12. No Repricing of Options Without Shareholder Approval. Notwithstanding anything in the Plan to
the contrary, the Board of Directors may not reprice Options, nor may the Board of Directors amend the Plan to
permit repricing of Options, unless the shareholders of the Company provide prior approval for such repricing. An
adjustment to an Option pursuant to Section 11 above shall not constitute a repricing of the Option. For the purposes
of this Section 12, a “repricing” shall be defined as (i) such term is defined in the New York Stock Exchange listing
rules or (ii) the cancellation of an Option for cash (other than in connection with a Change of Control) when the
consideration to be paid per Option exceeds the amount by which the Fair Market Value of a Share exceeds the
Option Price of such Option.
13. Amendment of the Plan. The Board of Directors may amend the Plan from time to time in such
manner as it may deem advisable; provided, that, the Board of Directors may not amend the Plan, without
shareholder approval, if such approval is required in order to comply with the Code or other applicable laws, or to
comply with applicable stock exchange requirements. No amendment to the Plan shall materially adversely affect
any outstanding Award, however, without the consent of the Optionee or Participant, as applicable, or unless the
Committee acts under Section 16(a). The material terms of the performance goals must be reapproved by the
Company’s shareholders no later than the first shareholders meeting that occurs in the fifth year following the year in
which the shareholders previously approved the such performance goals, if additional grants of Restricted Stock are
to be made under Section 9(d) as qualified performance-based compensation and if required by Section 162(m) of
the Code or the regulations thereunder.
14. No Continued Employment. The grant of an Award pursuant to the Plan shall not be construed to
imply or to constitute evidence of any agreement, express or implied, on the part of the Company or any Affiliate to
retain the Optionee or Participant in the employ of the Company or an Affiliate and/or as a member of the
Company’s Board of Directors or in any other capacity.

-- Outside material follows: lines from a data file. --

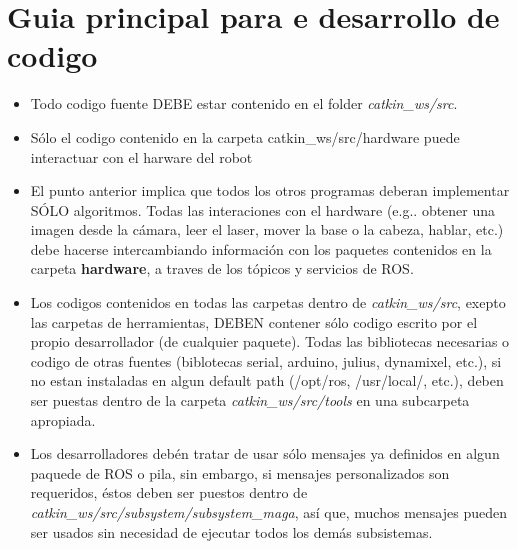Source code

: \documentclass[a4paper,usenames,dvipsnames,svgnames,table]{book}
\begin{document}
\section{Guia principal para e desarrollo de codigo}
\begin{itemize}
 \item Todo codigo fuente DEBE estar contenido en el folder \textit{catkin\_ws/src}.\\
 
 \item Sólo el codigo contenido en la carpeta catkin\_ws/src/hardware puede interactuar con el 
 harware del robot\\
 
 \item El punto anterior implica que todos los otros programas deberan implementar SÓLO algoritmos. 
 Todas las interaciones con el hardware (e.g.. obtener una imagen desde la cámara, leer el laser, 
 mover la base o la cabeza, hablar, etc.) debe hacerse intercambiando información con los paquetes
 contenidos en la carpeta \textbf{hardware}, a traves de los tópicos y servicios de ROS.
 
 \item Los codigos contenidos en todas las carpetas dentro de \textit{catkin\_ws/src}, exepto las carpetas de 
 herramientas, DEBEN contener sólo codigo escrito por el propio desarrollador (de cualquier paquete).
 Todas las bibliotecas necesarias o codigo de otras fuentes (biblotecas serial, arduino, julius,
 dynamixel, etc.), si no estan instaladas en algun default path (/opt/ros, /usr/local/, etc.), deben 
 ser puestas dentro de la carpeta \textit{catkin\_ws/src/tools} en una subcarpeta apropiada.\\
 
 \item Los desarrolladores debén tratar de usar sólo mensajes ya definidos en algun paquede de ROS o
 pila, sin embargo, si mensajes personalizados son requeridos, éstos deben ser puestos dentro de
 \textit{catkin\_ws/src/subsystem/subsystem\_maga}, así que, muchos mensajes pueden ser usados sin necesidad
 de ejecutar todos los demás subsistemas.\\
\end{itemize}
\end{document}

15. Withholding of Taxes. Whenever the Company proposes or is required to deliver or transfer
Shares in connection with the exercise of an Option or in connection with the Vesting of Restricted Stock, the
Company shall have the right to (a) require the recipient to remit or otherwise make available to the Company an
amount sufficient to satisfy any federal, state and/or local withholding tax requirements prior to the delivery or
transfer of any certificate or certificates for such Shares or (b) take whatever action it deems necessary to protect its
interests with respect to tax liabilities, including without limitation allowing the Optionee or Participant to surrender,
or have the Company retain from Shares which are otherwise issuable or deliverable in connection with an Award a
number of Shares which have a Fair Market Value equal to such tax liability. The Company’s obligation to make
any delivery or transfer of Shares shall be conditioned on the Optionee’s or Participant’s compliance, to the
Company’s satisfaction, with any withholding requirement.